To many in Munfordville, Charlie Williams is simply known as “the tree man.”
From a young age, Charlie developed a passion for woodland stewardship after he received 90 acres of land from his grandfather for Christmas. He has nurtured and expanded his landholdings into 1,200 acres, much of it woodlands.
As he accumulated his land, some tracts were littered with concrete slabs, old tractor parts and appliances. He removed the debris and replaced it with trees, clover and fescue. In the old tobacco fields, he planted warm season grasses, providing habitat for quail, rabbits and songbirds. Through an easement agreement with a local electric cooperative, Charlie planted Swamp milkweed for monarch butterfly habitat. He also allows deer and turkey hunting to prevent damage from overpopulation.
Charlie also contributes to the care for wildlife underground in caves beneath his land. After halting tobacco production, fertlizers, lime and chemicals no longer drained into the caves. This resulted in a better environment for cave dwellers and improved the quality of the cave drainage into the Green River.
Seeking to reverse 200 years of top-grading, which occurs when loggers remove the most valuable tree species (like walnut and white oak), Charlie became the first Kentuckian to bottom-grade woodlands. In this approach, he only harvests dying, fire-damaged or poor quality trees, improving the health and vitality of the remaining trees. This method has received acclaim from his peers within the forestry industry.
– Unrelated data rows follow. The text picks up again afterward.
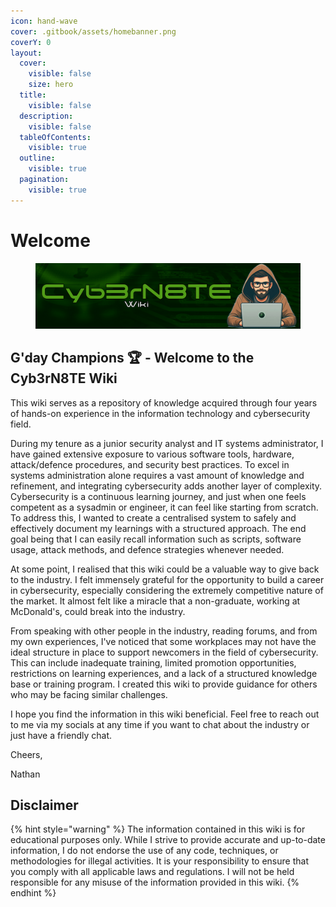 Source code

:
 ```yaml
---
icon: hand-wave
cover: .gitbook/assets/homebanner.png
coverY: 0
layout:
  cover:
    visible: false
    size: hero
  title:
    visible: false
  description:
    visible: false
  tableOfContents:
    visible: true
  outline:
    visible: true
  pagination:
    visible: true
---
```


# Welcome

<figure><img src=".gitbook/assets/homebanner.png" alt=""><figcaption></figcaption></figure>

## G'day Champions 🏆 - Welcome to the Cyb3rN8TE Wiki <a href="#gday-champions-welcome-to-the-cyb3rn8te-wiki" id="gday-champions-welcome-to-the-cyb3rn8te-wiki"></a>

This wiki serves as a repository of knowledge acquired through four years of hands-on experience in the information technology and cybersecurity field.

During my tenure as a junior security analyst and IT systems administrator, I have gained extensive exposure to various software tools, hardware, attack/defence procedures, and security best practices. To excel in systems administration alone requires a vast amount of knowledge and refinement, and integrating cybersecurity adds another layer of complexity. Cybersecurity is a continuous learning journey, and just when one feels competent as a sysadmin or engineer, it can feel like starting from scratch. To address this, I wanted to create a centralised system to safely and effectively document my learnings with a structured approach. The end goal being that I can easily recall information such as scripts, software usage, attack methods, and defence strategies whenever needed.

At some point, I realised that this wiki could be a valuable way to give back to the industry. I felt immensely grateful for the opportunity to build a career in cybersecurity, especially considering the extremely competitive nature of the market. It almost felt like a miracle that a non-graduate, working at McDonald's, could break into the industry.

From speaking with other people in the industry, reading forums, and from my own experiences, I've noticed that some workplaces may not have the ideal structure in place to support newcomers in the field of cybersecurity. This can include inadequate training, limited promotion opportunities, restrictions on learning experiences, and a lack of a structured knowledge base or training program. I created this wiki to provide guidance for others who may be facing similar challenges.

I hope you find the information in this wiki beneficial. Feel free to reach out to me via my socials at any time if you want to chat about the industry or just have a friendly chat.

Cheers,

Nathan

## Disclaimer <a href="#disclaimer" id="disclaimer"></a>

{% hint style="warning" %}
The information contained in this wiki is for educational purposes only. While I strive to provide accurate and up-to-date information, I do not endorse the use of any code, techniques, or methodologies for illegal activities. It is your responsibility to ensure that you comply with all applicable laws and regulations. I will not be held responsible for any misuse of the information provided in this wiki.
{% endhint %}


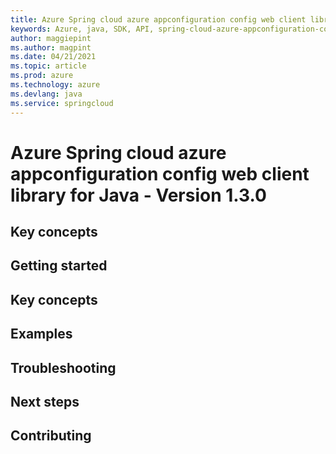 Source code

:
 ```yaml
---
title: Azure Spring cloud azure appconfiguration config web client library for Java
keywords: Azure, java, SDK, API, spring-cloud-azure-appconfiguration-config-web, springcloud
author: maggiepint
ms.author: magpint
ms.date: 04/21/2021
ms.topic: article
ms.prod: azure
ms.technology: azure
ms.devlang: java
ms.service: springcloud
---
```


# Azure Spring cloud azure appconfiguration config web client library for Java - Version 1.3.0 


## Key concepts
## Getting started
## Key concepts
## Examples
## Troubleshooting
## Next steps
## Contributing

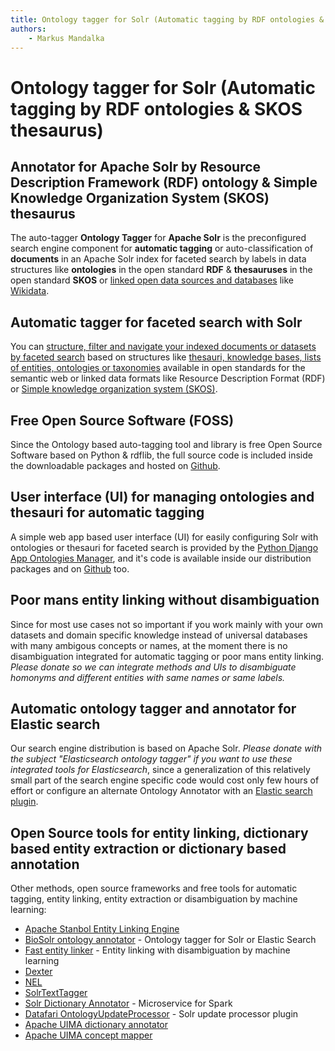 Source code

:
 ```yaml
---
title: Ontology tagger for Solr (Automatic tagging by RDF ontologies & SKOS thesaurus)  
authors:  
    - Markus Mandalka
---
```


# Ontology tagger for Solr (Automatic tagging by RDF ontologies & SKOS thesaurus)

## Annotator for Apache Solr by Resource Description Framework (RDF) ontology & Simple Knowledge Organization System (SKOS) thesaurus

The auto-tagger **Ontology Tagger** for **Apache Solr** is the preconfigured search engine component for **automatic tagging** or auto-classification of **documents** in an Apache Solr index for faceted search by labels in data structures like **ontologies** in the open standard **RDF** & **thesauruses** in the open standard **SKOS** or [linked open data sources and databases](../doc/datamanagement/opendata) like [Wikidata](../doc/datamanagement/opendata#wikidata).

## Automatic tagger for faceted search with Solr

You can [structure, filter and navigate your indexed documents or datasets by faceted search](../doc/search#faceted_search) based on structures like [thesauri, knowledge bases, lists of entities, ontologies or taxonomies](../doc/datamanagement/thesaurus) available in open standards for the semantic web or linked data formats like Resource Description Format (RDF) or [Simple knowledge organization system (SKOS)](../doc/datamanagement/thesaurus#skos).

## Free Open Source Software (FOSS)

Since the Ontology based auto-tagging tool and library is free Open Source Software based on Python & rdflib, the full source code is included inside the downloadable packages and hosted on [Github](https://github.com/opensemanticsearch/solr-ontology-tagger).

## User interface (UI) for managing ontologies and thesauri for automatic tagging

A simple web app based user interface (UI) for easily configuring Solr with ontologies or thesauri for faceted search is provided by the [Python Django App Ontologies Manager](../doc/datamanagement/ontologies), and it's code is available inside our distribution packages and on [Github](https://github.com/opensemanticsearch/open-semantic-search-apps) too.

## Poor mans entity linking without disambiguation

Since for most use cases not so important if you work mainly with your own datasets and domain specific knowledge instead of universal databases with many ambigous concepts or names, at the moment there is no disambiguation integrated for automatic tagging or poor mans entity linking. *Please donate so we can integrate methods and UIs to disambiguate homonyms and different entities with same names or same labels.*

## Automatic ontology tagger and annotator for Elastic search

Our search engine distribution is based on Apache Solr. *Please donate with the subject "Elasticsearch ontology tagger" if you want to use these integrated tools for Elasticsearch*, since a generalization of this relatively small part of the search engine specific code would cost only few hours of effort or configure an alternate Ontology Annotator with an [Elastic search plugin](https://github.com/flaxsearch/BioSolr/tree/master/ontology/ontology-annotator/elasticsearch-ontology-annotator).

## Open Source tools for entity linking, dictionary based entity extraction or dictionary based annotation

Other methods, open source frameworks and free tools for automatic tagging, entity linking, entity extraction or disambiguation by machine learning:

* [Apache Stanbol Entity Linking Engine](https://stanbol.apache.org/docs/trunk/components/enhancer/engines/entitylinking)
* [BioSolr ontology annotator](https://github.com/flaxsearch/BioSolr/tree/master/ontology/ontology-annotator) - Ontology tagger for Solr or Elastic Search
* [Fast entity linker](https://github.com/yahoo/FEL) - Entity linking with disambiguation by machine learning
* [Dexter](http://dexter.isti.cnr.it/)
* [NEL](https://github.com/wikilinks/nel)
* [SolrTextTagger](https://github.com/OpenSextant/SolrTextTagger)
* [Solr Dictionary Annotator](https://github.com/elsevierlabs-os/soda) - Microservice for Spark
* [Datafari OntologyUpdateProcessor](https://datafari.atlassian.net/wiki/display/DATAFARI/Link+an+ontology) - Solr update processor plugin
* [Apache UIMA dictionary annotator](https://uima.apache.org/d/uima-addons-current/DictionaryAnnotator/DictionaryAnnotatorUserGuide.html)
* [Apache UIMA concept mapper](https://uima.apache.org/d/uima-addons-current/ConceptMapper/ConceptMapperAnnotatorUserGuide.html#dict)
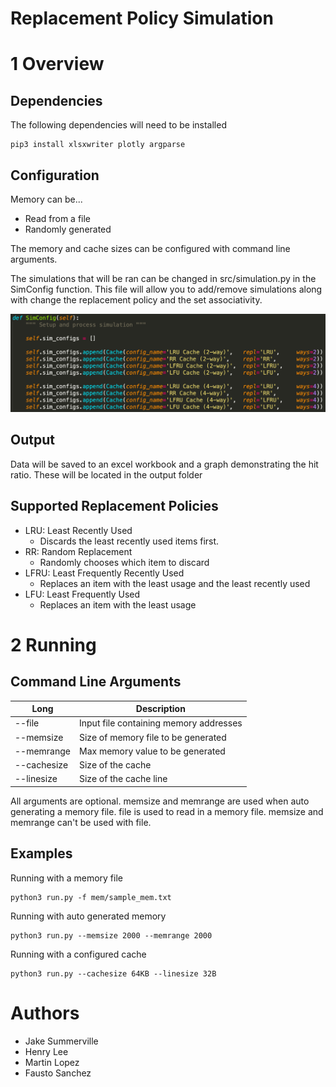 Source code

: # Replacement Policy Simulation

# 1 Overview 

## Dependencies

The following dependencies will need to be installed

``` 
pip3 install xlsxwriter plotly argparse
```

## Configuration

Memory can be...

- Read from a file
- Randomly generated

The memory and cache sizes can be configured with command line arguments.

The simulations that will be ran can be changed in src/simulation.py in the SimConfig function. This file will allow you to add/remove simulations along with change the replacement policy and the set associativity.

<p align="center">
  <img src="docs/images/sim_config.png" width="600">
</p>

## Output

Data will be saved to an excel workbook and a graph demonstrating the hit ratio. These will be located in the output folder

## Supported Replacement Policies

- LRU: Least Recently Used
    - Discards the least recently used items first.
- RR: Random Replacement
    - Randomly chooses which item to discard
- LFRU: Least Frequently Recently Used
    - Replaces an item with the least usage and the least recently used
- LFU: Least Frequently Used
    - Replaces an item with the least usage

# 2 Running

## Command Line Arguments

| Long        | Description                             |
|-------------|-----------------------------------------|
| --file      | Input file containing memory addresses  |
| --memsize   | Size of memory file to be generated     |
| --memrange  | Max memory value to be generated        |
| --cachesize | Size of the cache                       |
| --linesize  | Size of the cache line                  |
      
All arguments are optional. memsize and memrange are used when auto generating a memory file. file is used to read in a memory file. memsize and memrange can't be used with file. 


## Examples

Running with a memory file

```
python3 run.py -f mem/sample_mem.txt 
```

Running with auto generated memory

```
python3 run.py --memsize 2000 --memrange 2000 
```

Running with a configured cache

```
python3 run.py --cachesize 64KB --linesize 32B
```

# Authors

* Jake Summerville
* Henry Lee
* Martin Lopez
* Fausto Sanchez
Charlie welcomes those who want to learn more about the value of woodland conservation. He has hosted thousands of forestry field days for children, undergraduates and business people seeking to learn more about woodlands. During the summer, he provides employment for high school and college students, by teaching them to identify, plant and prune trees.
"With regard to conservation, I know of no one who more embodies commitment to a land ethic than Charlie,” said Dr. Todd Willian, a professor of agriculture at Western Kentucky University. “His involvement with nature conservancy will one day undoubtedly be his most lasting legacy to his community and the Commonwealth."